# 01 — Data Collection

**Project:** Fentanyl Overdose Death (ODD) Analysis  
**Author:** Mitchell Yorkey 
**Last Updated:** 2026-02-19  

## Purpose
This notebook pulls provisional drug overdose death counts from the CDC's Vital Statistics Rapid Release (VSRR) system. It uses the CDC's Socrata API as the primary source and falls back to a local CSV if the API is unavailable. A timestamped snapshot is saved to `data/raw/` for reproducibility.

## Data Source
- **Dataset:** VSRR Provisional Drug Overdose Death Counts  
- **Publisher:** CDC / National Center for Health Statistics (NCHS)  
- **URL:** https://data.cdc.gov/National-Center-for-Health-Statistics/VSRR-Provisional-Drug-Overdose-Death-Counts/xkb8-kh2a  
- **API Endpoint:** `https://data.cdc.gov/resource/xkb8-kh2a.json`  
- **Update Frequency:** Monthly (provisional, subject to revision)  

---
## 1. Imports and Configuration

In [1]:
import requests
import pandas as pd
import numpy as np
import os
from datetime import datetime
from pathlib import Path

# ── Paths ──────────────────────────────────────────────────────────────────
ROOT = Path().resolve().parent  # assumes notebooks/ folder
RAW_DIR = ROOT / "data" / "raw"
PROCESSED_DIR = ROOT / "data" / "processed"

RAW_DIR.mkdir(parents=True, exist_ok=True)
PROCESSED_DIR.mkdir(parents=True, exist_ok=True)

# ── API Config ─────────────────────────────────────────────────────────────
DATASET_ID = "xkb8-kh2a"
API_BASE = f"https://data.cdc.gov/resource/{DATASET_ID}.json"
PAGE_SIZE = 50000
APP_TOKEN = "gyCKnDytuJigWWnFNtsPElXA5"

# ── Fallback CSV path ──────────────────────────────────────────────────────
FALLBACK_CSV = RAW_DIR / "vsrr_overdose_fallback.csv"

print(f"Root:      {ROOT}")
print(f"Raw dir:   {RAW_DIR}")
print(f"Processed: {PROCESSED_DIR}")
print(f"App token: set ✓")

Root:      C:\Users\Mitch\Documents
Raw dir:   C:\Users\Mitch\Documents\data\raw
Processed: C:\Users\Mitch\Documents\data\processed
App token: set ✓


---
## 2. API Pull Function (with Pagination)

The CDC uses the **Socrata Open Data API (SODA)**. Results are paginated — we request 50,000 rows at a time and loop until the dataset is fully pulled.

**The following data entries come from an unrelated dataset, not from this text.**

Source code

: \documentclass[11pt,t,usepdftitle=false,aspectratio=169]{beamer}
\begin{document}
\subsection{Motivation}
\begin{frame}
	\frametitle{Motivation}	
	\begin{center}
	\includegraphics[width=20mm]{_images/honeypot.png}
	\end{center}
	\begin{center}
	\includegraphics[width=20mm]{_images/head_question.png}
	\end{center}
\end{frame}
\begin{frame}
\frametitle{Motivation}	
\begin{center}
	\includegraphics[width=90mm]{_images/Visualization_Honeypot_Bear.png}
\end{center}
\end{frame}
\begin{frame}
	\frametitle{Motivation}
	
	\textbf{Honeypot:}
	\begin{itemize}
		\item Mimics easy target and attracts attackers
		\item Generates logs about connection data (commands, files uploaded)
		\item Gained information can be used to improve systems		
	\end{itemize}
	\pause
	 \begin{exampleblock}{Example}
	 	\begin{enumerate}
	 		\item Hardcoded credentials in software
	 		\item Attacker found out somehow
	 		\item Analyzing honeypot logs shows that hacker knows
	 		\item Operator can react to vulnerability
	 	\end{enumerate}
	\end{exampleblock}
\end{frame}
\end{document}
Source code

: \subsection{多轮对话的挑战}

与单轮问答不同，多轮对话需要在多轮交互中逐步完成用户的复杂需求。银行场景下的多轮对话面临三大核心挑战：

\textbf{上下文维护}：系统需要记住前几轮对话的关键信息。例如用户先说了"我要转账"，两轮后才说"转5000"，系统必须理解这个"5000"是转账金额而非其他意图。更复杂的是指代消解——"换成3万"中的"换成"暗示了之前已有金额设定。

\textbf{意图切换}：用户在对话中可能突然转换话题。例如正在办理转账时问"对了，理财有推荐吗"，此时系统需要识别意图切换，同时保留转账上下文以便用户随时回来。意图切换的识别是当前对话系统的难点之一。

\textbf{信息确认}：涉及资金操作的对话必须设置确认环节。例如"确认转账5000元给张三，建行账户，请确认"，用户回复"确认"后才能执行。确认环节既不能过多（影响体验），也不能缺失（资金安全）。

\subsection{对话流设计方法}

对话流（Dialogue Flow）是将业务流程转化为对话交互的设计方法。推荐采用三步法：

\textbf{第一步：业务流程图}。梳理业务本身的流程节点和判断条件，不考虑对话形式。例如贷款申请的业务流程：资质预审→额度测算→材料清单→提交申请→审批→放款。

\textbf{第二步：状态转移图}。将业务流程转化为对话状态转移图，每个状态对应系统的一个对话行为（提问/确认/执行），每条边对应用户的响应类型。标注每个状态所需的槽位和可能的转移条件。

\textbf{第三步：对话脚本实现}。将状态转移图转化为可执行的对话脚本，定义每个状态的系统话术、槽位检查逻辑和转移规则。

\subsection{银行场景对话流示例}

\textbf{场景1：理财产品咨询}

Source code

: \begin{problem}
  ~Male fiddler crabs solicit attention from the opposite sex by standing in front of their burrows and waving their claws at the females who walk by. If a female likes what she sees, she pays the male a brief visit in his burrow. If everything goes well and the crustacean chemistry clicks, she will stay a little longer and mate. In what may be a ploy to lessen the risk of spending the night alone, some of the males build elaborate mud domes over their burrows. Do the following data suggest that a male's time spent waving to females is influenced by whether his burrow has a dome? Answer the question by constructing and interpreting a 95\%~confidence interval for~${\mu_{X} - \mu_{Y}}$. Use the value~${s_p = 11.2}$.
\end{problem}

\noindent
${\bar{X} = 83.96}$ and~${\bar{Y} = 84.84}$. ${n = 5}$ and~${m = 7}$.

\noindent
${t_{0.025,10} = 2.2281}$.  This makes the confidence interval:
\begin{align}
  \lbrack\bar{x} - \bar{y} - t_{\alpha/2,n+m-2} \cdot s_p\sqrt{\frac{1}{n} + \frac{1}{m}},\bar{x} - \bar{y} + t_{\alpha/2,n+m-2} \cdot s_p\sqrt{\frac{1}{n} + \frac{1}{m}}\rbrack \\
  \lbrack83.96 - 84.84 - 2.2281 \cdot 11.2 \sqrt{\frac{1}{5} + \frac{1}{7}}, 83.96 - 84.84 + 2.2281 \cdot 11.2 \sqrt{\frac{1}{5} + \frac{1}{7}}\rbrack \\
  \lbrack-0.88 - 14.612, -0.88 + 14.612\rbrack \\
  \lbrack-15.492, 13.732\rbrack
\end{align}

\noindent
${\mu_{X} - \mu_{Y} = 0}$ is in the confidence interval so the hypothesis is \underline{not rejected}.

If the API fails for any reason, we fall back to a local CSV.

In [None]:
def fetch_cdc_vsrr_api(app_token=None, page_size=50000):
    """
    Pull all records from the CDC VSRR dataset via the Socrata API.
    Handles pagination automatically.

    Parameters
    ----------
    app_token : str or None
        Socrata app token for higher rate limits.
    page_size : int
        Number of records per API request.

    Returns
    -------
    pd.DataFrame or None
        Full dataset, or None if the pull failed.
    """
    headers = {"X-App-Token": app_token} if app_token else {}
    all_records = []
    offset = 0

    print("Fetching from CDC Socrata API...")

    while True:
        params = {
            "$limit": page_size,
            "$offset": offset,
            "$order": ":id"
        }

        try:
            response = requests.get(API_BASE, headers=headers, params=params, timeout=30)
            response.raise_for_status()
        except requests.exceptions.RequestException as e:
            print(f"  ✗ API request failed at offset {offset}: {e}")
            return None

        batch = response.json()

        if not batch:
            break

        all_records.extend(batch)
        print(f"  Fetched {len(all_records):,} records so far...")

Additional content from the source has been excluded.